SocietyAugust 12, 2022

Feel the fear and cycle anyway

Transport choices have a psychological effect (Image: Tina Tiller)
Transport choices have a psychological effect (Image: Tina Tiller)

Our scary roads weren’t built for cyclists, but neither were our bodies made to sit in cars and fret about the traffic. And experts say the physical and mental benefits of cycling far outweigh the risks.

I wasn’t that surprised to find myself splayed against the concrete, the road dense with 3pm traffic, and the driver of the car that had hit me (slowly, luckily) asking me if I was OK. I told him I was fine, the adrenaline racing through my body, though I mused bitterly that in the four years I’d been riding a bike it had seemed just a matter of time until my body collided with a car. It took me several minutes to realise that half my body was aching, my thumb had twanged out of place, and one of my bike wheels was so bent it was unrideable. 

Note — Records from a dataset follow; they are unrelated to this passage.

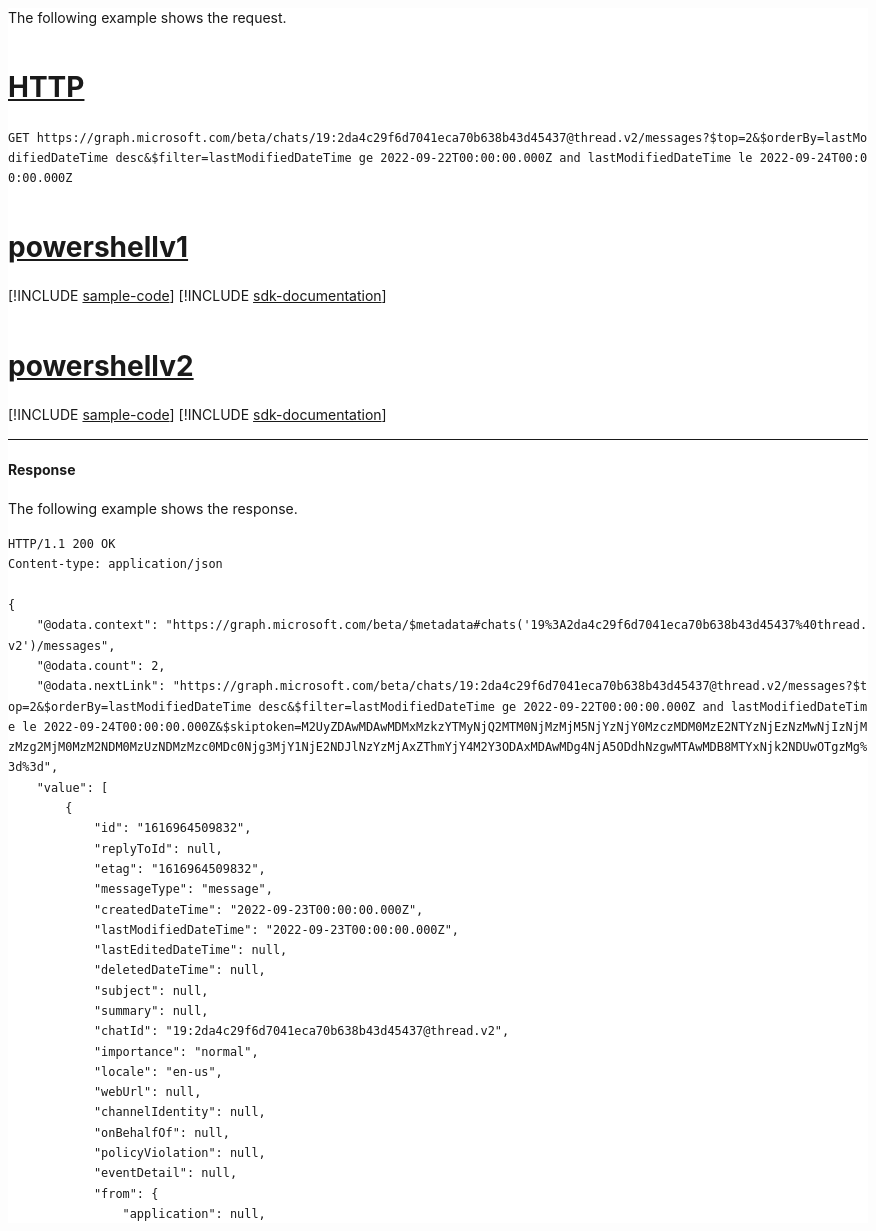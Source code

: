 The following example shows the request.


# [HTTP](#tab/http)

```msgraph-interactive
GET https://graph.microsoft.com/beta/chats/19:2da4c29f6d7041eca70b638b43d45437@thread.v2/messages?$top=2&$orderBy=lastModifiedDateTime desc&$filter=lastModifiedDateTime ge 2022-09-22T00:00:00.000Z and lastModifiedDateTime le 2022-09-24T00:00:00.000Z
```

# [powershellv1](#tab/powershellv1)
[!INCLUDE [sample-code](../includes/snippets/powershellv1/list-chat-messages-2-powershellv1-snippets.md)]
[!INCLUDE [sdk-documentation](../includes/snippets/snippets-sdk-documentation-link.md)]

# [powershellv2](#tab/powershellv2)
[!INCLUDE [sample-code](../includes/snippets/powershellv2/list-chat-messages-2-powershellv2-snippets.md)]
[!INCLUDE [sdk-documentation](../includes/snippets/snippets-sdk-documentation-link.md)]

---


#### Response

The following example shows the response.


```http
HTTP/1.1 200 OK
Content-type: application/json

{
    "@odata.context": "https://graph.microsoft.com/beta/$metadata#chats('19%3A2da4c29f6d7041eca70b638b43d45437%40thread.v2')/messages",
    "@odata.count": 2,
    "@odata.nextLink": "https://graph.microsoft.com/beta/chats/19:2da4c29f6d7041eca70b638b43d45437@thread.v2/messages?$top=2&$orderBy=lastModifiedDateTime desc&$filter=lastModifiedDateTime ge 2022-09-22T00:00:00.000Z and lastModifiedDateTime le 2022-09-24T00:00:00.000Z&$skiptoken=M2UyZDAwMDAwMDMxMzkzYTMyNjQ2MTM0NjMzMjM5NjYzNjY0MzczMDM0MzE2NTYzNjEzNzMwNjIzNjMzMzg2MjM0MzM2NDM0MzUzNDMzMzc0MDc0Njg3MjY1NjE2NDJlNzYzMjAxZThmYjY4M2Y3ODAxMDAwMDg4NjA5ODdhNzgwMTAwMDB8MTYxNjk2NDUwOTgzMg%3d%3d",
    "value": [
        {
            "id": "1616964509832",
            "replyToId": null,
            "etag": "1616964509832",
            "messageType": "message",
            "createdDateTime": "2022-09-23T00:00:00.000Z",
            "lastModifiedDateTime": "2022-09-23T00:00:00.000Z",
            "lastEditedDateTime": null,
            "deletedDateTime": null,
            "subject": null,
            "summary": null,
            "chatId": "19:2da4c29f6d7041eca70b638b43d45437@thread.v2",
            "importance": "normal",
            "locale": "en-us",
            "webUrl": null,
            "channelIdentity": null,
            "onBehalfOf": null,
            "policyViolation": null,
            "eventDetail": null,
            "from": {
                "application": null,
```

My accident last year was minor: within a week I’d replaced the munted wheel, was occasionally doing prescribed physio for my sprained thumb, and my bruises were fading. I experienced some physical pain, had a great time complaining to all of my group chats, and then endured the hassle of having my default mode of transport limited for weeks.  

But what happens to the body also happens to the mind, and that was the more surprising part of my accident. For months afterwards, when cycling through even the quietest suburban roundabout my heart would speed up, my breath becoming shallow and fast. Crossing a road, even on foot, would give me intrusive thoughts, visions of collisions, my body against hurtling metal again and again. Biking is dangerous, my body seemed to be telling me, and so are roads. 

person cycling in wellington
Cycling in New Zealand is a marginalised transport mode (Photo: Hagen Hopkins/Getty Images)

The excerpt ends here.